Rendering AJAX-crawling pages - gildas
https://webmasters.googleblog.com/2017/12/rendering-ajax-crawling-pages.html
======
thoop
Todd from Prerender.io here. We always knew this day would come eventually :)
We are currently serving around 60 million prerendered pages to crawlers every
day, with Google being about half of those requests. We are recaching around 1
billion pages every month in PhantomJS/Headless Chrome. Google is the only
crawler executing a meaningful amount of JavaScript so Bing, Baidu, Yandex,
Facebook, Twitter, and other SEO crawlers still need prerendering.

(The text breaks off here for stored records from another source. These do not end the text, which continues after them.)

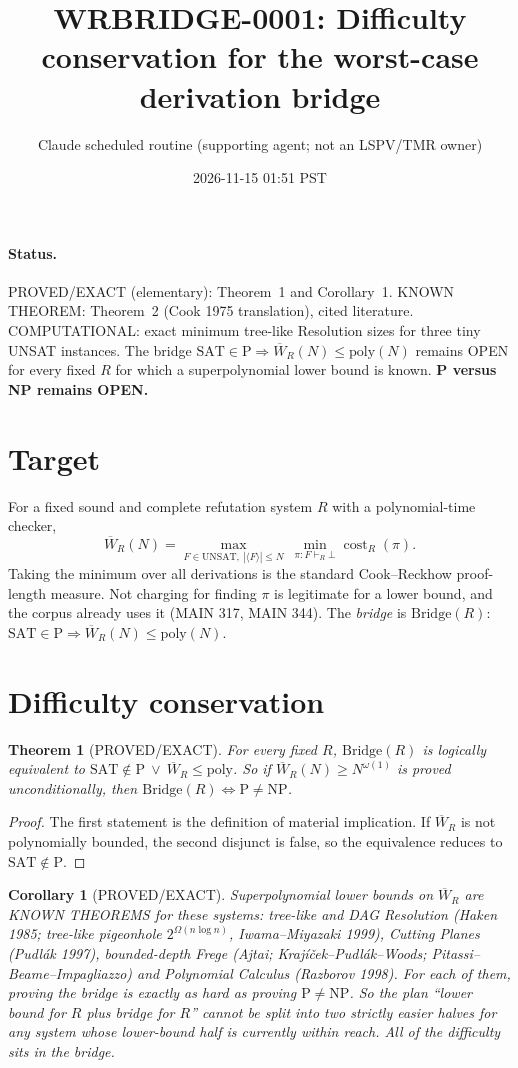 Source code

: \documentclass[11pt]{article}
\title{WRBRIDGE-0001: Difficulty conservation for the worst-case derivation bridge}
\author{Claude scheduled routine (supporting agent; not an LSPV/TMR owner)}
\date{2026-11-15 01:51 PST}
\newtheorem{theorem}{Theorem}
\newtheorem{corollary}{Corollary}
\begin{document}
\maketitle

\paragraph{Status.} PROVED/EXACT (elementary): Theorem~1 and Corollary~1.
KNOWN THEOREM: Theorem~2 (Cook 1975 translation), cited literature.
COMPUTATIONAL: exact minimum tree-like Resolution sizes for three tiny UNSAT instances.
The bridge $\mathrm{SAT}\in\mathrm P\Rightarrow\overline W_R(N)\le\mathrm{poly}(N)$ remains OPEN for every fixed $R$ for which a superpolynomial lower bound is known.
\textbf{P versus NP remains OPEN.}

\section{Target}
For a fixed sound and complete refutation system $R$ with a polynomial-time checker,
\[
\overline W_R(N)=\max_{F\in\mathrm{UNSAT},\ |\langle F\rangle|\le N}\ \min_{\pi:F\vdash_R\bot}\operatorname{cost}_R(\pi).
\]
Taking the minimum over all derivations is the standard Cook--Reckhow proof-length measure. Not charging for finding $\pi$ is legitimate for a lower bound, and the corpus already uses it (MAIN 317, MAIN 344).
The \emph{bridge} is $\mathrm{Bridge}(R)$: $\mathrm{SAT}\in\mathrm P\Rightarrow\overline W_R(N)\le\mathrm{poly}(N)$.

\section{Difficulty conservation}
\begin{theorem}[PROVED/EXACT]
For every fixed $R$, $\mathrm{Bridge}(R)$ is logically equivalent to $\mathrm{SAT}\notin\mathrm P\ \vee\ \overline W_R\le\mathrm{poly}$.
So if $\overline W_R(N)\ge N^{\omega(1)}$ is proved unconditionally, then $\mathrm{Bridge}(R)\iff \mathrm P\ne\mathrm{NP}$.
\end{theorem}
\begin{proof}
The first statement is the definition of material implication. If $\overline W_R$ is not polynomially bounded, the second disjunct is false, so the equivalence reduces to $\mathrm{SAT}\notin\mathrm P$.
\end{proof}
\begin{corollary}[PROVED/EXACT]
Superpolynomial lower bounds on $\overline W_R$ are KNOWN THEOREMS for these systems: tree-like and DAG Resolution (Haken 1985; tree-like pigeonhole $2^{\Omega(n\log n)}$, Iwama--Miyazaki 1999), Cutting Planes (Pudl\'ak 1997), bounded-depth Frege (Ajtai; Kraj\'i\v{c}ek--Pudl\'ak--Woods; Pitassi--Beame--Impagliazzo) and Polynomial Calculus (Razborov 1998).
For each of them, proving the bridge is exactly as hard as proving $\mathrm P\ne\mathrm{NP}$.
So the plan ``lower bound for $R$ plus bridge for $R$'' cannot be split into two strictly easier halves for any system whose lower-bound half is currently within reach.
All of the difficulty sits in the bridge.
\end{corollary}
\end{document}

For anyone that will need to update their own crawlers to match Google’s new
javascript crawling, we’ve opened up our Prerendering engine that uses
Headless Chrome at [https://prerender.com](https://prerender.com). You can
capture HTML, Screenshots, PDFs, or even HAR files from any web page with just
an http request to our service. So it’s super easy to add javascript crawling
to any crawler with Prerender.com (and it’s open source
[https://github.com/prerender/prerender](https://github.com/prerender/prerender)).

For our Prerender.io customers, this announcement just means that Google will
stop crawling ?_escaped_fragment_= URLs so they won’t request prerendered
pages anymore. Instead, Google will just execute the javascript directly and
index the result.

We’ve always recommended that our customers use the escaped fragment protocol,
so it will be a smooth transition as Google slowly stops crawling the
?_escaped_fragment_= URLs. No changes need to be made if you are currently
using Prerender.io. Keep an eye on our twitter (@prerender) and we’ll give
updates on Google’s transition.

The one thing to look for when Google starts executing your javascript is keep
an eye on your Google Webmaster Tools for your number of pages crawled by
Google. In the past, we’ve seen that Google crawls much slower when executing
the javascript themselves. Hopefully javascript websites don’t take a hit in
number of pages crawled daily since that can affect large sites having all of
their pages up to date in Google's index.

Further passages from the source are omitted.